There is a story, at least partly apocryphal, of Charlie Papazian, co-founder of the American Homebrewers Association, telling the great English beer critic Michael Jackson that he and some other Yanks were thinking of launching something called the Great American Beer Festival.

“That’s a great idea, Charlie,” Jackson said. “Only what will you serve for beer?”

We can forgive Jackson’s drollery. It was the very early 1980s, and America beer-wise was mostly notable for “single breweries … which produce as much beer as entire European countries,” as Jackson wrote in his seminal 1977 work, The World Guide to Beer. Size aside, there just wasn’t much there to celebrate. Most Americans drank the same pilsner interpretation that Budweiser et al embodied; triumphs of engineering, yes, but certainly nothing to hang a beer-tasting festival on.

Papazian and the AHA back in Boulder, CO, pressed on, however. They held organizational meetings in Papazian’s living room with 10 to 15 volunteers, as well as Daniel Bradford, the AHA’s first hire, who would co-found the GABF with Papazian. (Bradford is the publisher of All About Beer Magazine.) The group settled on June 4, 1982, a Friday, as the date of the inaugural GABF, nestling it amid the annual weekend-long homebrewers conference.

first GABF
The first Great American Beer Festival took place on June 4, 1982, in Boulder, CO . Photo courtesy of the Brewers Association.

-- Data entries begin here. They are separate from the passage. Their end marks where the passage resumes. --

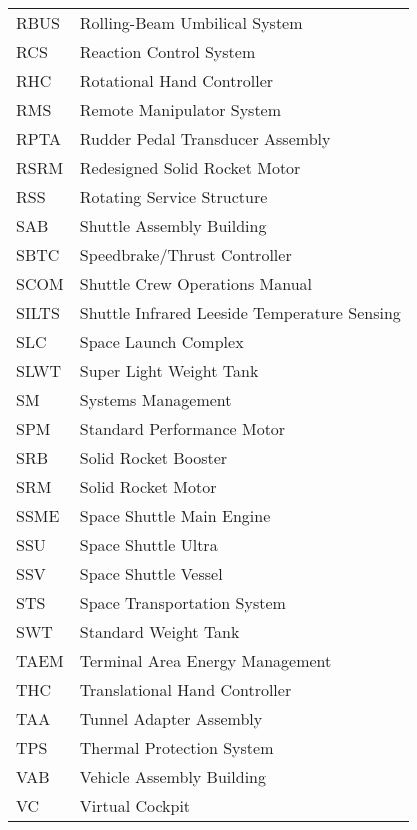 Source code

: \documentclass[Space_Shuttle_Vessel_Manual.tex]{subfiles}
\begin{document}
\begin{longtable}{l l }
RBUS & Rolling-Beam Umbilical System\\
RCS & Reaction Control System\\
RHC & Rotational Hand Controller\\
RMS & Remote Manipulator System\\
RPTA & Rudder Pedal Transducer Assembly\\
RSRM & Redesigned Solid Rocket Motor\\
RSS & Rotating Service Structure\\
SAB & Shuttle Assembly Building\\
SBTC & Speedbrake/Thrust Controller\\
SCOM & Shuttle Crew Operations Manual\\
SILTS & Shuttle Infrared Leeside Temperature Sensing\\
SLC & Space Launch Complex\\
SLWT & Super Light Weight Tank\\
SM & Systems Management\\
SPM & Standard Performance Motor\\
SRB & Solid Rocket Booster\\
SRM & Solid Rocket Motor\\
SSME & Space Shuttle Main Engine\\
SSU & Space Shuttle Ultra\\
SSV & Space Shuttle Vessel\\
STS & Space Transportation System\\
SWT & Standard Weight Tank\\
TAEM & Terminal Area Energy Management\\
THC & Translational Hand Controller\\
TAA & Tunnel Adapter Assembly\\
TPS & Thermal Protection System\\
VAB & Vehicle Assembly Building\\
VC & Virtual Cockpit\\
\end{longtable}
\end{document}
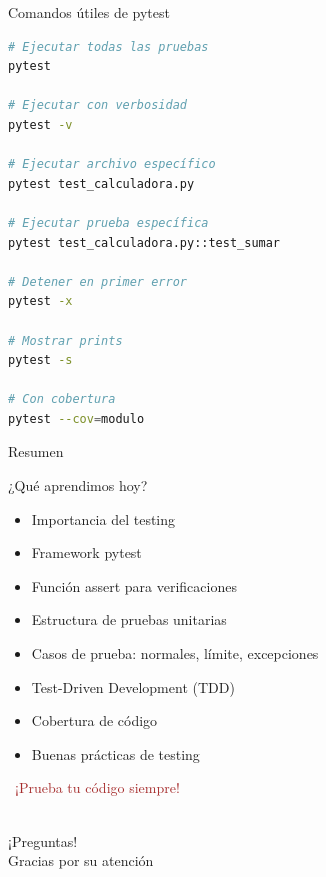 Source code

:\documentclass{beamer}
\begin{document}
\begin{frame}[fragile]{Comandos útiles de pytest \faTerminal}
\begin{lstlisting}[language=bash, numbers=none]
# Ejecutar todas las pruebas
pytest

# Ejecutar con verbosidad
pytest -v

# Ejecutar archivo específico
pytest test_calculadora.py

# Ejecutar prueba específica
pytest test_calculadora.py::test_sumar

# Detener en primer error
pytest -x

# Mostrar prints
pytest -s

# Con cobertura
pytest --cov=modulo
\end{lstlisting}
\end{frame}

\begin{frame}{Resumen \faListUl}
\begin{conceptbox}{¿Qué aprendimos hoy?}
\small
\begin{itemize}
    \item[\faCheck] Importancia del testing
    \item[\faCheck] Framework pytest
    \item[\faCheck] Función assert para verificaciones
    \item[\faCheck] Estructura de pruebas unitarias
    \item[\faCheck] Casos de prueba: normales, límite, excepciones
    \item[\faCheck] Test-Driven Development (TDD)
    \item[\faCheck] Cobertura de código
    \item[\faCheck] Buenas prácticas de testing
\end{itemize}
\end{conceptbox}

\vspace{0.3cm}
\begin{center}
\large\textcolor{brown}{\faVial\ ¡Prueba tu código siempre!}
\end{center}
\end{frame}

\begin{frame}
\begin{center}
\Huge\textcolor{brown}{\faQuestionCircle}\\
\vspace{0.5cm}
\Huge ¡Preguntas!\\
\vspace{1cm}
\Large\textcolor{brownbright}{Gracias por su atención}
\end{center}
\end{frame}
\end{document}
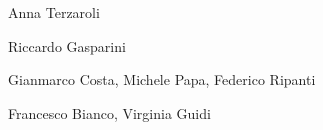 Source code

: \medskip

\textbf{}

Anna Terzaroli

\medskip

\textbf{}

Riccardo Gasparini

\medskip

\textbf{}

Gianmarco Costa, Michele Papa, Federico Ripanti

\textbf{}

Francesco Bianco, Virginia Guidi

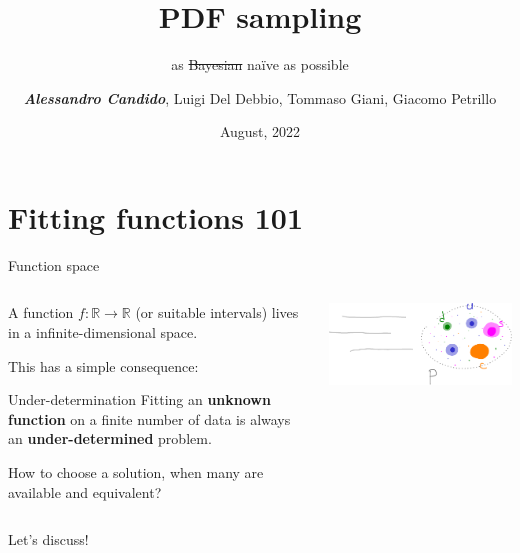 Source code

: \documentclass[9pt]{beamer}
\title{PDF sampling}
\subtitle{as \sout{Bayesian} na\"ive as possible}
\date{August, 2022}
\author{\textit{\textbf{Alessandro Candido}}, Luigi Del Debbio, Tommaso Giani, Giacomo Petrillo}
\begin{document}
\maketitle


\section{Fitting functions 101}

\begin{frame}{Function space}
    \begin{columns}
        \begin{column}{0.5\textwidth}
            A function $f: \mathbb{R} \to \mathbb{R}$ (or suitable intervals)
            lives in a infinite-dimensional space.
            \vspace*{20pt}

            This has a simple consequence:
            \begin{block}{Under-determination}
                Fitting an \textbf{unknown function} on a finite number of data
                is always an \textbf{under-determined} problem.
            \end{block}
            \vspace*{20pt}

            How to choose a solution, when \alert{many} are available and
            \alert{equivalent}?
        \end{column}
        \begin{column}{0.5\textwidth}
            \includegraphics[width=\textwidth]{intrinsic}
        \end{column}
    \end{columns}
\end{frame}

\begin{frame}[standout]
    Let's discuss!
\end{frame}
\end{document}
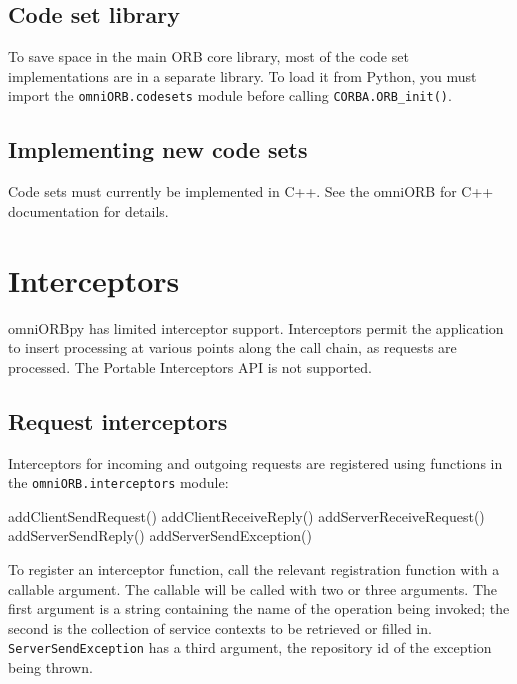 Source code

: \documentclass[11pt,oneside,a4paper]{book}
\newcommand{\code}[1]{\texttt{#1}}
\newcommand{\op}[1]{\texttt{#1()}}
\newcommand{\dsc}{\discretionary{}{}{}}
\begin{document}
\section{Code set library}

To save space in the main ORB core library, most of the code set
implementations are in a separate library. To load it from Python, you
must import the \code{omniORB.\dsc{}codesets} module before calling
\op{CORBA.ORB\_init}.


\section{Implementing new code sets}

Code sets must currently be implemented in C++. See the omniORB for
C++ documentation for details.



\chapter{Interceptors}
\label{chap:interceptors}

omniORBpy has limited interceptor support. Interceptors permit the
application to insert processing at various points along the call
chain, as requests are processed. The Portable Interceptors API is not
supported.

\section{Request interceptors}

Interceptors for incoming and outgoing requests are registered using
functions in the \code{omniORB.interceptors} module:

\begin{pylisting}
  addClientSendRequest()
  addClientReceiveReply()
  addServerReceiveRequest()
  addServerSendReply()
  addServerSendException()
\end{pylisting}

To register an interceptor function, call the relevant registration
function with a callable argument. The callable will be called with
two or three arguments. The first argument is a string containing the
name of the operation being invoked; the second is the collection of
service contexts to be retrieved or filled in.
\code{ServerSendException} has a third argument, the repository id of
the exception being thrown.
\end{document}
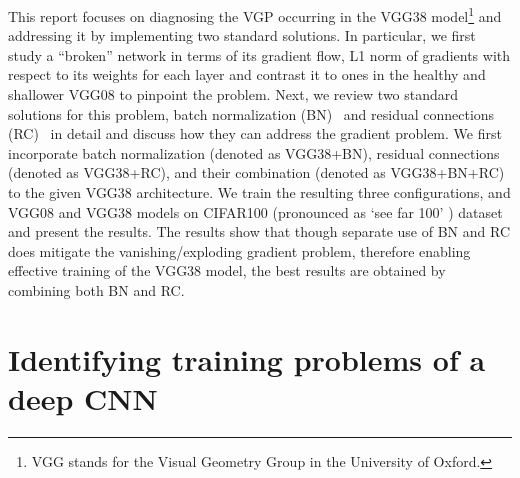 \documentclass{article}
\begin{document}
This report focuses on diagnosing the VGP occurring in the VGG38 model\footnote{VGG stands for the Visual Geometry Group in the University of Oxford.} and addressing it by implementing two standard solutions.
In particular, we first study a ``broken'' network in terms of its gradient flow, L1 norm of gradients with respect to its weights for each layer and contrast it to ones in the healthy and shallower VGG08 to pinpoint the problem.
Next, we review two standard solutions for this problem,  batch normalization (BN)~\cite{ioffe2015batch} and residual connections (RC)~\cite{he2016deep} in detail and discuss how they can address the gradient problem.
We first incorporate batch normalization (denoted as VGG38+BN), residual connections (denoted as VGG38+RC),  and their combination (denoted as VGG38+BN+RC) to the given VGG38 architecture.
We train the resulting three configurations, and VGG08 and VGG38 models on CIFAR100 (pronounced as `see far 100' ) dataset and present the results.
The results show that though separate use of BN and RC does mitigate the vanishing/exploding gradient problem, therefore enabling effective training of the VGG38 model, the best results are obtained by combining both BN and RC.

%


\section{Identifying training problems of a deep CNN}
\label{sec:task1}
\end{document}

In the program for that homebrewers conference, the Friday schedule contained this entry: “4:30 – 9:30 PM. The Great American Beer Festival 1982—see details on page 16.” The details included a glossary of beer terms as well as descriptions of the 47 beers available from 24 different breweries at 22 spots in the 5,000-square-foot ballroom of the Hilton Harvest House on 28th Street in Boulder. Attendees at that first GABF say it took about an hour to visit every spot.

The GABF, of course, has long moved from June to the fall, usually October, and from Boulder to roomier digs in Denver. It has also long been separated from the annual AHA convention and now unfolds over three days rather than five hours. Plus, the crowds: Now the GABF draws 50,000, give or take. At that first one, 32 Junes ago, it drew about 850 people. One of those was Michael Jackson.